Source: Hootsuite/We Are Social
By tailoring content to smartphones, tablets, and even smart speakers with voice search, brands can reach these users where they are already spending time.
2. Localize down to the city level
Brands must take a careful approach to localizing content for individual countries or even individual cities. With proper planning and research, organizations can build out a detailed understanding of each unique region, even down to the city level. Focusing on specific cities and regions with a precise localization strategy allows your brand to really dial in on what matters to those customers and adapt your marketing, products, and operations accordingly.
This is an interesting distinction to make.

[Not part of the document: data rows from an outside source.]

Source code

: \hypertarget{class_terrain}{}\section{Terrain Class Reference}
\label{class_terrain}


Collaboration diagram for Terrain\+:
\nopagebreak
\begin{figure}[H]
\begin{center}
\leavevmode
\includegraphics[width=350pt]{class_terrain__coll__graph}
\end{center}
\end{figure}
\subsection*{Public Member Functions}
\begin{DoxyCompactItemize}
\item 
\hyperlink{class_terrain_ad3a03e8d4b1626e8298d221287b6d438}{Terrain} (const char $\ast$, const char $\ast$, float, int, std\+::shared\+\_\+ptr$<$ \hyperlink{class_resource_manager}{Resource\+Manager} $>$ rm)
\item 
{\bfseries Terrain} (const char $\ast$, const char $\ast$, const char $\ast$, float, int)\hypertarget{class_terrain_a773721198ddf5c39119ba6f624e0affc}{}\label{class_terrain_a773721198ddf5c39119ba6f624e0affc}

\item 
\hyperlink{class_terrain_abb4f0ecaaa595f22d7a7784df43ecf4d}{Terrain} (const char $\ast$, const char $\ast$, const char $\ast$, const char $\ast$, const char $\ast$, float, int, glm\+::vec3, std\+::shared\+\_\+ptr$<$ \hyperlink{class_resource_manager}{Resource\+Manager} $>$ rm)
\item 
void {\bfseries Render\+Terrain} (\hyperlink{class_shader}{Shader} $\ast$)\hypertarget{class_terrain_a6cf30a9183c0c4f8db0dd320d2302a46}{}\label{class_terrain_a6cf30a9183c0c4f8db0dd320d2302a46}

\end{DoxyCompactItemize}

In the last 10 years, there's been a significant movement of populations from rural regions into the growing cities, ripe with opportunity and wealth. High-growth cities to consider include Hong Kong, Macau, and Seoul.
3. Consider transcreation, not just translation
Usually, messaging written for one target segment or audience won't resonate with a completely different group — even after translation. Translation is more about replicating existing content in a new language, while transcreation aims to develop entirely new content while still capturing the overall tone, feel, and voice of the brand.
Transcreation lets your brand tailor content to the unique elements of each region's culture instead of one-size-fits-all translations that don’t quite resonate with this new audience.
With transcreation, your focus is on the meaning of the content rather than the letter. That way, you can collaborate with translators to better capture the preferences of your specific country or city within APAC, rather than trying a one-size-fits-all approach. In such a diverse region, it’s important to come back to your brand’s value and why it matters to those customers.
A growth opportunity worth seizing
The rapid growth of the APAC region makes it an appealing prospect for companies seeking global expansion. But as with any new audience, there are unique elements that must be considered for content to engage and resonate.
Working with our talented translators — most of which are located in the region they translate for— lets your brand gain a strong understanding of the cultural elements and trends unique to each audience in the region. The better you know your audience, the easier it will be to serve them — and take advantage of one of the fastest growing markets in the world.